The Faults. During the final uplift, the river cut through the Cambrian and Algonkian strata, and into the Granite Gorge as we find it to-day, and the process is still slowly going on. During these various periods of uplift, there were other changes occurring. Sometimes the uplift was uneven, certain parts of the plateau being lifted more rapidly than other parts; then occurred breaks in the strata, called faults. There are a great number of these faults in the plateau country, most of them crossing the Canyon from north to south. This faulting, as is readily seen, would produce cracks, and as the uneven uplift continued; the strata on one side of the crack would be lifted higher than the strata on the other side. Or, the strata on one side of the crack would be uplifted, while the other would subside.
Bright Angel Fault. El Tovar rests directly upon the strata affected by the Bright Angel Fault line. On going down the Bright Angel Trail, one cannot fail to see, as he passes the tap of the cross-bedded sandstone, the break in the strata. To the left it is fully one hundred and fifty to two hundred feet higher than it is on the right. The same depression may be observed in driving out to Hopi, Point, or returning. The stratum on which the road is made should be at the same level as the stratum on which El Tovar rests.
Fault at Bass Camp. This fault is but one of a score or more on the plateau. At Bass Camp there was a fault which displaced the strata on each side of the "break" to the extent of four thousand feet. Later, another fault occurred, which readjusted the displacement somewhat, and reduced the difference to two thousand feet, yet left the evidences of the former wide divergence. It was also during these uplift periods that the volcanic mountains of the region came into existence, as the San Francisco Range, Mounts Kendricks, Sitgreaves, Williams and Floyd on the south, and the Uinkarets—Mounts Trumbull, Logan, Emma—on the north.

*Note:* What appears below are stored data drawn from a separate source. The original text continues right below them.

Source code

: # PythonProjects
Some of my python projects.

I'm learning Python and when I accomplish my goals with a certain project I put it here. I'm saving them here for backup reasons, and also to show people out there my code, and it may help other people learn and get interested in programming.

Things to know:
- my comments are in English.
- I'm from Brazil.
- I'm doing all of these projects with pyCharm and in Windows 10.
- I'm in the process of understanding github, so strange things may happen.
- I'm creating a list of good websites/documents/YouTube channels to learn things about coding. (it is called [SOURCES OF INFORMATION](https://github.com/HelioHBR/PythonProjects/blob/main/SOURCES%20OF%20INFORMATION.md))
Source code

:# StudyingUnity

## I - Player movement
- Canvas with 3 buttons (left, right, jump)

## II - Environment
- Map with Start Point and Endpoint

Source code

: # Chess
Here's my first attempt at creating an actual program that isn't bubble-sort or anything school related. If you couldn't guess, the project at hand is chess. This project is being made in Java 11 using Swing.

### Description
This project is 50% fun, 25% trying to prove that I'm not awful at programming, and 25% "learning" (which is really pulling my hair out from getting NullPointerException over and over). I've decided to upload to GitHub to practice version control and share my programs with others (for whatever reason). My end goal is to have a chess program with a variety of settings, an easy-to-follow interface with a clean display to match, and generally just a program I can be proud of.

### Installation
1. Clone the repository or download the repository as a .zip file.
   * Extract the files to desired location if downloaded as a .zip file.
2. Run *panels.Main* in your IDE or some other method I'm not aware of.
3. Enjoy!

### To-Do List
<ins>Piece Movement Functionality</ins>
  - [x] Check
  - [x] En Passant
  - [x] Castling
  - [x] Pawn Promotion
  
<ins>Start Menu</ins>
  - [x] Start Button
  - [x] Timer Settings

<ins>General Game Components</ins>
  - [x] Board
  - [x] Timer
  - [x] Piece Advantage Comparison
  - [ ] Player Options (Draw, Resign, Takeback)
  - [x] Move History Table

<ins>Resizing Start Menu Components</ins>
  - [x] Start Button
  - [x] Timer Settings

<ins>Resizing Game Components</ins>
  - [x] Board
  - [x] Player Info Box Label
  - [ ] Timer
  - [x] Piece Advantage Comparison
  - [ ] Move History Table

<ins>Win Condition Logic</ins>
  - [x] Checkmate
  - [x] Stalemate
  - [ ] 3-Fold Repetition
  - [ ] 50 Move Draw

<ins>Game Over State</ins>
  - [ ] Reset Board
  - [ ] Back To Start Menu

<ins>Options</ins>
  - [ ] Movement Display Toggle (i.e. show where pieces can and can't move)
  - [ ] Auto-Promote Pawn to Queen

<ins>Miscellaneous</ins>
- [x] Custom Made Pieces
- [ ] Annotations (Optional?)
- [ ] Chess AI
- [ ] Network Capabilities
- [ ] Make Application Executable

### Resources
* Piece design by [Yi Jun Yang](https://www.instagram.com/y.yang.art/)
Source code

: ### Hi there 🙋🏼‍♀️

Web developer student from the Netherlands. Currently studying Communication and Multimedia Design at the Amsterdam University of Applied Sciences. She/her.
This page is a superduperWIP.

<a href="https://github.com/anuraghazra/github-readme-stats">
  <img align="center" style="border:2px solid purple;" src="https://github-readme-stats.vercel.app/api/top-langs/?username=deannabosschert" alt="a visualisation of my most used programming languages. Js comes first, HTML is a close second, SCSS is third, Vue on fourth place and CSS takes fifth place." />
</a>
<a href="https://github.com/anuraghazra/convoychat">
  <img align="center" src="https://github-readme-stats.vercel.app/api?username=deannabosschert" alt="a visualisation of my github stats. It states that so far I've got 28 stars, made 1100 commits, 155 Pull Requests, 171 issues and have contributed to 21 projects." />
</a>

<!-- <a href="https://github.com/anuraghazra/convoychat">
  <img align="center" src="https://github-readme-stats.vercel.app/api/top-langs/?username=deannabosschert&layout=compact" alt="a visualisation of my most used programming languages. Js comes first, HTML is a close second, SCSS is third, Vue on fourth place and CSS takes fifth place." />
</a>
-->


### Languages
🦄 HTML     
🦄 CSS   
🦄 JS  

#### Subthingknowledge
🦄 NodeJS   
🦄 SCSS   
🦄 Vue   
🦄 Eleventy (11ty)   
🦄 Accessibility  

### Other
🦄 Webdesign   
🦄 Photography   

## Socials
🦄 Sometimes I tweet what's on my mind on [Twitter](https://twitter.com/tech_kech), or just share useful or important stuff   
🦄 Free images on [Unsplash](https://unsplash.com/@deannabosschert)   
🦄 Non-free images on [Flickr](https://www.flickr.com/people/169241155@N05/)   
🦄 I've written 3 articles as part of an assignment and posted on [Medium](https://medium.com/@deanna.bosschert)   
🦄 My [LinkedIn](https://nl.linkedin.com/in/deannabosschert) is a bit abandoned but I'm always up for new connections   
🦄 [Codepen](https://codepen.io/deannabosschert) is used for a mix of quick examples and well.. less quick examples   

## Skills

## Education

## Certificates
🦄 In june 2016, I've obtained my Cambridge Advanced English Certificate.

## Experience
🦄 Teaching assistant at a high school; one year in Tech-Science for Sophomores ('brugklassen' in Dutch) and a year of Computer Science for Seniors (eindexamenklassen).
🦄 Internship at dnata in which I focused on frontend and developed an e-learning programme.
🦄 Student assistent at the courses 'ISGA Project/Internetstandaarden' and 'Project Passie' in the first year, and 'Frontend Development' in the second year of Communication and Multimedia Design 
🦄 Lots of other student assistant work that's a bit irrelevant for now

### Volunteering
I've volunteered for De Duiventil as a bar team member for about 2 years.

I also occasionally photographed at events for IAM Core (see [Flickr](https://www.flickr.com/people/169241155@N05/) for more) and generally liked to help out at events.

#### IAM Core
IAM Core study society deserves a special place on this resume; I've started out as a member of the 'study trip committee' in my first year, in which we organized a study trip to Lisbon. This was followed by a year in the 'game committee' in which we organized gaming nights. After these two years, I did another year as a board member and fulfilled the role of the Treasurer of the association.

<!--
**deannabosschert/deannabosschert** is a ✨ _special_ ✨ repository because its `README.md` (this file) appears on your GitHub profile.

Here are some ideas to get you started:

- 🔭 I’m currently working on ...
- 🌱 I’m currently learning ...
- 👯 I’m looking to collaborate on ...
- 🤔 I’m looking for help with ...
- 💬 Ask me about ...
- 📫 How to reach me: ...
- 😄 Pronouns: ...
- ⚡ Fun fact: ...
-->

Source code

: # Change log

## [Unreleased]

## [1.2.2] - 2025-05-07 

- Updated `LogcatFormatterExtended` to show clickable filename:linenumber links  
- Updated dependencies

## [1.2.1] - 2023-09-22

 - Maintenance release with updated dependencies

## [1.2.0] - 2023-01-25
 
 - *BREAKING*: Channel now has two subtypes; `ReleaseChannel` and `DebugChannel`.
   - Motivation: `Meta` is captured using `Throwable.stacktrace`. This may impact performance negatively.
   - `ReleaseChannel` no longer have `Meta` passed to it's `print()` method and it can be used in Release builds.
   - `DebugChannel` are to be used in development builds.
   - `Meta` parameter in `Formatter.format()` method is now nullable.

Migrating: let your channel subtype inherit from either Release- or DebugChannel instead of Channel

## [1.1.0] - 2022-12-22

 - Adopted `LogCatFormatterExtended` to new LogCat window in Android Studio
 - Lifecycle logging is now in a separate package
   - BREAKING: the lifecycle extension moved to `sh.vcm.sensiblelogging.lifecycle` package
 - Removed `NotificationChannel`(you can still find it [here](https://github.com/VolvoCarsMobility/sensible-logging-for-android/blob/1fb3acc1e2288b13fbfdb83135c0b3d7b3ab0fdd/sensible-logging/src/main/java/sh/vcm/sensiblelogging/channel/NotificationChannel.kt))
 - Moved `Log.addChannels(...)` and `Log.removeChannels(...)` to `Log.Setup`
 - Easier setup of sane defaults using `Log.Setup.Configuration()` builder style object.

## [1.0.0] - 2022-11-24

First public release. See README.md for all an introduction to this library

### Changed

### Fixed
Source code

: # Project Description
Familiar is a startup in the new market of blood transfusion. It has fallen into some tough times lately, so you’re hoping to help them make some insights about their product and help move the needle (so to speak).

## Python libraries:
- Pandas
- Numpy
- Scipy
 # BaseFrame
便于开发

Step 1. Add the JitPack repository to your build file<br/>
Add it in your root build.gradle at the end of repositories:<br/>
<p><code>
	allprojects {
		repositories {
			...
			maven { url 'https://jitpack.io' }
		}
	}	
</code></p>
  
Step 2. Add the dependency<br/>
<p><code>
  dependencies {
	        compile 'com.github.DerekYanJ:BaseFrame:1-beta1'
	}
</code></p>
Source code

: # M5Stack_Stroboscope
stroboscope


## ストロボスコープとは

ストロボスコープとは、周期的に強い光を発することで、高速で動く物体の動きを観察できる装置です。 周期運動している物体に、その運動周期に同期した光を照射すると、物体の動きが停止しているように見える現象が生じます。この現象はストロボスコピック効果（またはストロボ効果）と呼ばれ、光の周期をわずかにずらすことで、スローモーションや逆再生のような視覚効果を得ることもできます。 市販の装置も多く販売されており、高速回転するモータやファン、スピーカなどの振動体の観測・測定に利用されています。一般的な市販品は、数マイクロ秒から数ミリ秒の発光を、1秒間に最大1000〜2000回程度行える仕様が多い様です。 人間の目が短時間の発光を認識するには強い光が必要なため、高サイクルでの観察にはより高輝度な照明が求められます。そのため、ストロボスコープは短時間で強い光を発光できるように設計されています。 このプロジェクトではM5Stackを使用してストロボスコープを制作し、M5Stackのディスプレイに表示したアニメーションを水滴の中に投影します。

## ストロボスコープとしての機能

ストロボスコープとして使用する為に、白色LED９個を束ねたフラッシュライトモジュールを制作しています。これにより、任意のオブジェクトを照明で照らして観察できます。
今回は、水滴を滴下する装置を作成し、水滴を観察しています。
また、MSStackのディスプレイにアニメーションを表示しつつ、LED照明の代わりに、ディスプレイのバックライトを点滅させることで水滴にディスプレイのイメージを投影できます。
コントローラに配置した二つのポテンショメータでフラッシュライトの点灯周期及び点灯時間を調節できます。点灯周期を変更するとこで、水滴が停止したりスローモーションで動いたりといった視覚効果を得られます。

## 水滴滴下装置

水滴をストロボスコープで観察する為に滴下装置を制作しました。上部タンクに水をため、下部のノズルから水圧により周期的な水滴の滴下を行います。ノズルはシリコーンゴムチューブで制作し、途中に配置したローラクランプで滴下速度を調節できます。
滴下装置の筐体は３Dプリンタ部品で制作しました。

Lava Flows. In one place, south of Mount Emma, Powell's party saw where vast floods of lava had flowed from it into the river. They declare that "a stream of molten rock has run up the Canyon three or four miles, and down, we know not how far. The whole north side, as far as we can see, is lined with the black basalt, and high up on the opposite wall are patches of the same material, resting on the benches, and filling old alcoves and caves, and giving to the wall a spotted appearance." All these volcanic mountains can be seen from Hopi or Yavapai points, near El Tovar.